I mentioned in Part 4 about cutting away the contact piece as an alternative to using a nylon screw, this would have to be done very carefully to avoid disturbing the spring retaining pin or breaking the spring mounting plate, because if it comes loose the spring which bears against the carbon brush will no longer function properly.

A Mechanically Better Solution

I do not like using tape except as a last resort, but while I was re-assembling my West Country Barnstaple a much better tape free option was found.

If the contact piece can be rotated without risk to the mounting plate then it can be rotated anti-clockwise as viewed such that the solder tab can be hooked over and folded into place. I will not be using it for wiring purposes as will be seen when I describe the decoder fitting to each of the Ringfield loco types I have.

The right hand one can be just tweaked a little to do the same thing.





As a plus when the brush springs are fitted they hook over the edge of the mounting plate and stop the contact plates from becoming unhooked from the mounting plate.





In this way the contact plates are reliably restrained and no tape is required which makes this a superior and effective way of preventing a catastrophic track power short to the decoder outputs.

I will now apply this to the other locos.

 

I have added a mechanically better way of restraining the left hand contact plate eliminating the use Duck tape to Part 5 above.

 

Part 6 - Decoder Connection to Motor

The typical connection to the Ringfield motor for DC was, ignoring the original interference suppression parts :-

1) Through the chassis to the un-insulated brush holder and then via the brush holder to the brush.

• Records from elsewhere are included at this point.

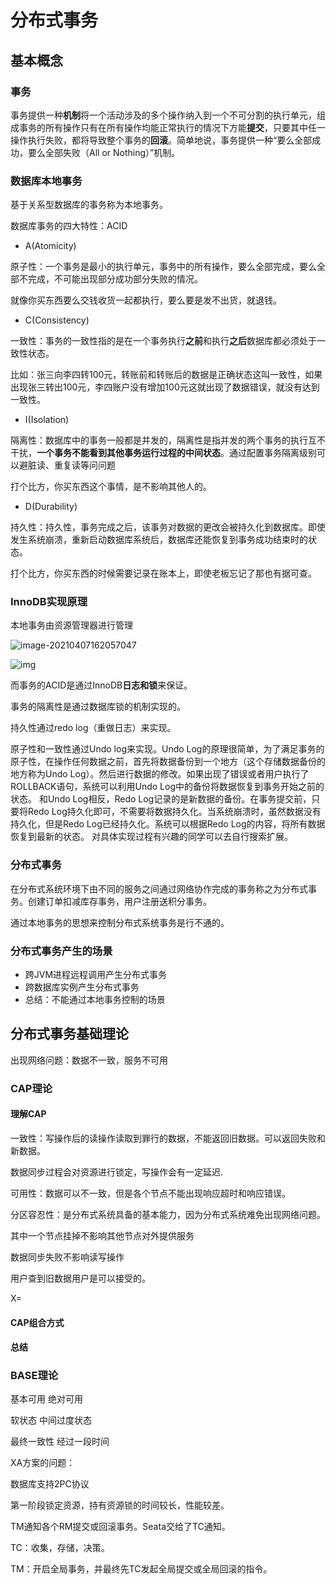 # 分布式事务

## 基本概念

### 事务

事务提供一种**机制**将一个活动涉及的多个操作纳入到一个不可分割的执行单元，组成事务的所有操作只有在所有操作均能正常执行的情况下方能**提交**，只要其中任一操作执行失败，都将导致整个事务的**回滚**。简单地说，事务提供一种“要么全部成功，要么全部失败（All or Nothing）”机制。

### 数据库本地事务

基于关系型数据库的事务称为本地事务。

数据库事务的四大特性：ACID

- A(Atomicity)

原子性：一个事务是最小的执行单元，事务中的所有操作，要么全部完成，要么全部不完成，不可能出现部分成功部分失败的情况。

就像你买东西要么交钱收货一起都执行，要么要是发不出货，就退钱。

- C(Consistency)

一致性：事务的一致性指的是在一个事务执行**之前**和执行**之后**数据库都必须处于一致性状态。

比如：张三向李四转100元，转账前和转账后的数据是正确状态这叫一致性，如果出现张三转出100元，李四账户没有增加100元这就出现了数据错误，就没有达到一致性。

- I(Isolation)

隔离性：数据库中的事务一般都是并发的，隔离性是指并发的两个事务的执行互不干扰，**一个事务不能看到其他事务运行过程的中间状态**。通过配置事务隔离级别可以避脏读、重复读等问问题

打个比方，你买东西这个事情，是不影响其他人的。

- D(Durability)

持久性：持久性，事务完成之后，该事务对数据的更改会被持久化到数据库。即使发生系统崩溃，重新启动数据库系统后，数据库还能恢复到事务成功结束时的状态。

打个比方，你买东西的时候需要记录在账本上，即使老板忘记了那也有据可查。

### InnoDB实现原理

本地事务由资源管理器进行管理

![image-20210407162057047](D:\Users\W9007568\AppData\Roaming\Typora\typora-user-images\image-20210407162057047.png)

![img](https://user-gold-cdn.xitu.io/2018/7/26/164d65b4f31b2356?imageslim)

而事务的ACID是通过InnoDB**日志和锁**来保证。

事务的隔离性是通过数据库锁的机制实现的。

持久性通过redo log（重做日志）来实现。

原子性和一致性通过Undo log来实现。Undo Log的原理很简单，为了满足事务的原子性，在操作任何数据之前，首先将数据备份到一个地方（这个存储数据备份的地方称为Undo Log）。然后进行数据的修改。如果出现了错误或者用户执行了ROLLBACK语句，系统可以利用Undo Log中的备份将数据恢复到事务开始之前的状态。 和Undo Log相反，Redo Log记录的是新数据的备份。在事务提交前，只要将Redo Log持久化即可，不需要将数据持久化。当系统崩溃时，虽然数据没有持久化，但是Redo Log已经持久化。系统可以根据Redo Log的内容，将所有数据恢复到最新的状态。 对具体实现过程有兴趣的同学可以去自行搜索扩展。





### 分布式事务

在分布式系统环境下由不同的服务之间通过网络协作完成的事务称之为分布式事务。创建订单扣减库存事务，用户注册送积分事务。

通过本地事务的思想来控制分布式系统事务是行不通的。

### 分布式事务产生的场景

- 跨JVM进程远程调用产生分布式事务
- 跨数据库实例产生分布式事务
- 总结：不能通过本地事务控制的场景

## 分布式事务基础理论

出现网络问题：数据不一致，服务不可用



### CAP理论

#### 理解CAP

一致性：写操作后的读操作读取到罪行的数据，不能返回旧数据。可以返回失败和新数据。

数据同步过程会对资源进行锁定，写操作会有一定延迟.

可用性：数据可以不一致，但是各个节点不能出现响应超时和响应错误。

分区容忍性：是分布式系统具备的基本能力，因为分布式系统难免出现网络问题。

其中一个节点挂掉不影响其他节点对外提供服务

数据同步失败不影响读写操作



用户查到旧数据用户是可以接受的。



X=









#### CAP组合方式

#### 总结

### BASE理论

基本可用 绝对可用

软状态 中间过度状态

最终一致性 经过一段时间 











XA方案的问题：

数据库支持2PC协议

第一阶段锁定资源，持有资源锁的时间较长，性能较差。



TM通知各个RM提交或回滚事务。Seata交给了TC通知。

TC：收集，存储，决策。

TM：开启全局事务，并最终先TC发起全局提交或全局回滚的指令。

2) From the pickup wire directly to the insulated brush holder and then via the brush holder to the brush.

The contact pieces being primarily for support of the interference suppression inductor and capacitor.

DCC is Particular

Any intermittent contact which may have been ignored by a loco running on DC can easily be long enough to starve the decoder of power such that it reboots, which magnifies the interruption of power to the motor. This is made worse if you have acceleration delay set up.

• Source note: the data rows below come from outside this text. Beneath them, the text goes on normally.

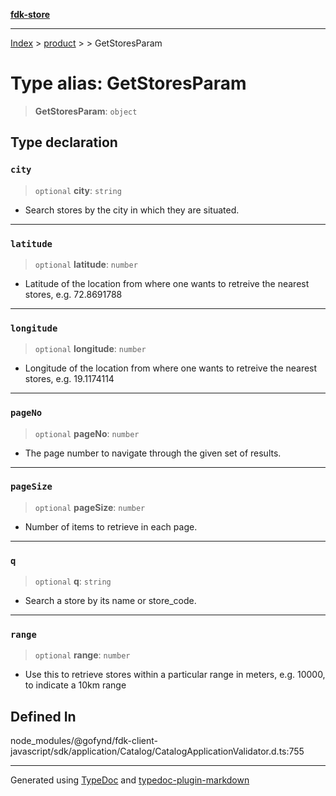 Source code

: [**fdk-store**](../../../README.md)
***

[Index](../../../API.md) > [product](../../README.md) > [<internal>](../README.md) > GetStoresParam

# Type alias: GetStoresParam

> **GetStoresParam**: `object`

## Type declaration

### `city`

> `optional` **city**: `string`

- Search stores by the city in which they are situated.

***

### `latitude`

> `optional` **latitude**: `number`

- Latitude of the location from where one wants
to retreive the nearest stores, e.g. 72.8691788

***

### `longitude`

> `optional` **longitude**: `number`

- Longitude of the location from where one
wants to retreive the nearest stores, e.g. 19.1174114

***

### `pageNo`

> `optional` **pageNo**: `number`

- The page number to navigate through the given
set of results.

***

### `pageSize`

> `optional` **pageSize**: `number`

- Number of items to retrieve in each page.

***

### `q`

> `optional` **q**: `string`

- Search a store by its name or store_code.

***

### `range`

> `optional` **range**: `number`

- Use this to retrieve stores within a particular
range in meters, e.g. 10000, to indicate a 10km range

## Defined In

node\_modules/@gofynd/fdk-client-javascript/sdk/application/Catalog/CatalogApplicationValidator.d.ts:755

***
Generated using [TypeDoc](https://typedoc.org/) and [typedoc-plugin-markdown](https://www.npmjs.com/package/typedoc-plugin-markdown)
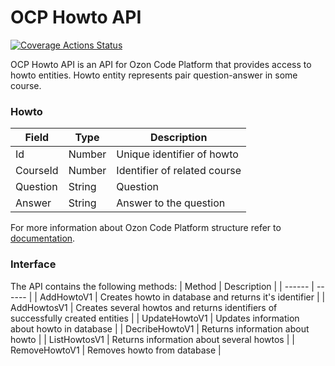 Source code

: # OCP Howto API

[![Coverage Actions Status](https://codecov.io/gh/ozoncp/ocp-howto-api/branch/main/graph/badge.svg?token=8320fdf0-2599-4269-8cc8-7fa9588cb1d7)](https://codecov.io/gh/ozoncp/ocp-howto-api)

OCP Howto API is an API for Ozon Code Platform that provides access to howto entities.
Howto entity represents pair question-answer in some course.

### Howto 
| Field | Type | Description |
| ------ | ------ | ------ |
| Id | Number | Unique identifier of howto |
| CourseId | Number | Identifier of related course |
| Question | String | Question |
| Answer | String | Answer to the question |

For more information about Ozon Code Platform structure refer to [documentation](https://github.com/ozoncp/docs/).

### Interface

The API contains the following methods:
| Method | Description |
| ------ | ------ |
| AddHowtoV1 | Creates howto in database and returns it's identifier |
| AddHowtosV1 | Creates several howtos and returns identifiers of successfully created entities |
| UpdateHowtoV1 | Updates information about howto in database |
| DecribeHowtoV1 | Returns information about howto  |
| ListHowtosV1 | Returns information about several howtos |
| RemoveHowtoV1 | Removes howto from database |
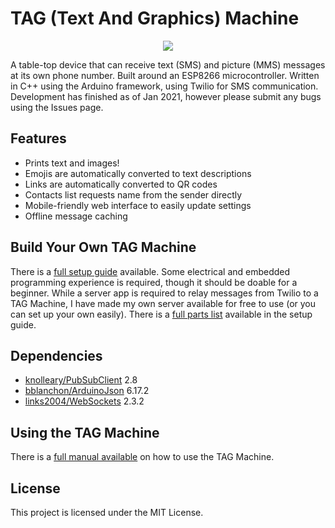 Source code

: # TAG (Text And Graphics) Machine
<p align="center">
<img src="https://github.com/silviu-toderita/TAG_Machine/blob/master/docs/tag_gif.gif?raw=true">
</p>

A table-top device that can receive text (SMS) and picture (MMS) messages at its own phone number. Built around an ESP8266 microcontroller. Written in C++ using the Arduino framework, using Twilio for SMS communication. Development has finished as of Jan 2021, however please submit any bugs using the Issues page. 


## Features

- Prints text and images!
- Emojis are automatically converted to text descriptions
- Links are automatically converted to QR codes
- Contacts list requests name from the sender directly
- Mobile-friendly web interface to easily update settings
- Offline message caching


## Build Your Own TAG Machine

There is a [full setup guide](https://github.com/silviu-toderita/TAG_Machine/blob/master/SETUP.md) available. Some electrical and embedded programming experience is required, though it should be doable for a beginner. While a server app is required to relay messages from Twilio to a TAG Machine, I have made my own server available for free to use (or you can set up your own easily). There is a [full parts list](https://github.com/silviu-toderita/TAG_Machine/blob/master/SETUP.md#shopping-list) available in the setup guide.


## Dependencies

* [knolleary/PubSubClient](https://github.com/knolleary/pubsubclient) 2.8
* [bblanchon/ArduinoJson](https://github.com/bblanchon/ArduinoJson) 6.17.2
* [links2004/WebSockets](https://github.com/Links2004/arduinoWebSockets) 2.3.2

## Using the TAG Machine

There is a [full manual available](https://github.com/silviu-toderita/TAG_Machine/blob/master/MANUAL.md) on how to use the TAG Machine. 


## License

This project is licensed under the MIT License.
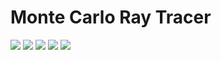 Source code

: # Monte Carlo Ray Tracer
![](renders/direct-light_64sqrtspp_tonemapped.png)
![](renders/direct-light_32sqrtspp_tonemapped.png)
![](renders/10h-110ss-10b-naive_tonemapped.png)
![](renders/16h-144sqrspp-8b_naive_tonemapped.png)
![](renders/11h-160ss-8b_filmic_naive.png) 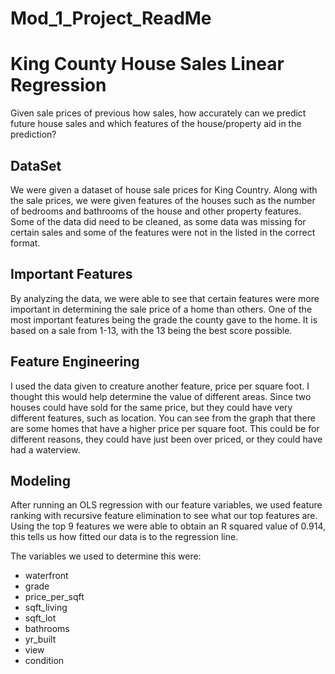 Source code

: # Mod_1_Project_ReadMe
# King County House Sales Linear Regression
Given sale prices of previous how sales, how accurately can we predict future house sales and which features of the house/property aid in the prediction?
## DataSet 
We were given a dataset of house sale prices for King Country. Along with the sale prices, we were given features of the houses such as the number of bedrooms and bathrooms of the house and other property features. Some of the data did need to be cleaned, as some data was missing for certain sales and some of the features were not in the listed in the correct format. 
## Important Features
By analyzing the data, we were able to see that certain features were more important in determining the sale price of a home than others. One of the most important features being the grade the county gave to the home. It is based on a sale from 1-13, with the 13 being the best score possible.
## Feature Engineering 
I used the data given to creature another feature, price per square foot. I thought this would help determine the value of different areas. Since two houses could have sold for the same price, but they could have very different features, such as location. You can see from the graph that there are some homes that have a higher price per square foot. This could be for different reasons, they could have just been over priced, or they could have had a waterview.
## Modeling
After running an OLS regression with our feature variables, we used feature ranking with recursive feature elimination to see what our top features are. Using the top 9 features we were able to obtain an R squared value of 0.914, this tells us how fitted our data is to the regression line.  

The variables we used to determine this were:
* waterfront
* grade 
* price_per_sqft 
* sqft_living 
* sqft_lot
* bathrooms
* yr_built
* view
* condition
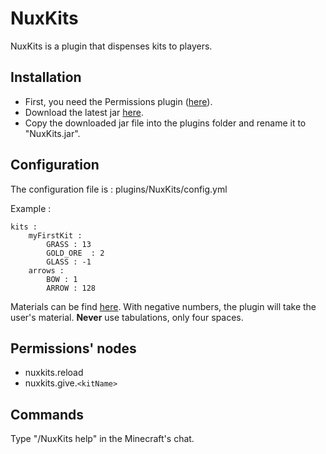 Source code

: NuxKits
=======

NuxKits is a plugin that dispenses kits to players.

Installation
------------

* First, you need the Permissions plugin ([here](http://forums.bukkit.org/threads/admn-info-permissions-v2-0-revolutionizing-the-group-system.1403/)).
* Download the latest jar [here](https://github.com/N4th4/NuxKits/downloads).
* Copy the downloaded jar file into the plugins folder and rename it to "NuxKits.jar".

Configuration
-------------

The configuration file is : plugins/NuxKits/config.yml

Example :

    kits :
        myFirstKit :
            GRASS : 13
            GOLD_ORE  : 2
            GLASS : -1    
        arrows : 
            BOW : 1
            ARROW : 128

Materials can be find [here](http://javadoc.lukegb.com/Bukkit/d7/dd9/namespaceorg_1_1bukkit.html#ab7fa290bb19b9a830362aa88028ec80a). With negative numbers, the plugin will take the user's material. __Never__ use tabulations, only four spaces.

Permissions' nodes
------------------

* nuxkits.reload
* nuxkits.give.`<kitName>`

Commands
--------

Type "/NuxKits help" in the Minecraft's chat.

So I prefer to minimise the number of connections and what there are to be soldered if at all possible.

Considerations

1) connection to the contact pieces, they are only loosely gripped by the spring retaining pins, especially after decades during which slight shrinkage in thickness of the mounting plate has taken place.

Also the brush spring wire has only a sprung connection to the oxidised solder plated surface of the contact piece and the post, so at least two unreliable (for DCC) connections between decoder and motor brush, albeit they are in parallel.

2) connection directly to the brush holder, I thought that would be okay, but even on DC there was issues with one loco, running was erratic and looking closely yellow sparks could be seen between the inside of the brush holder and the carbon brush. A good clean out of tube and brush would probably fix it but for how long?

So if unreliable at times for DC a definite problem for DCC.

3) connection to the brush spring, these were not plated but are easy to solder to if any dirt is wiped off and some liquid flux is used to aid wetting by the solder.

I then use a simple hook joint to attach the decoder wire to the spring between the post and where it hooks onto the mounting plate as shown below.



By attaching there any heat by soldering does not affect the spring temper (its ability to be a spring) and also the wire does not affect the action of the spring on the brush.

This seems to be the way to go and works on the initial 8F that has been completed and one diesel shunter so far, time to track test the shunter on the layout, if all is well I will fit decoders to the other two shunters and then post about the decoder installation.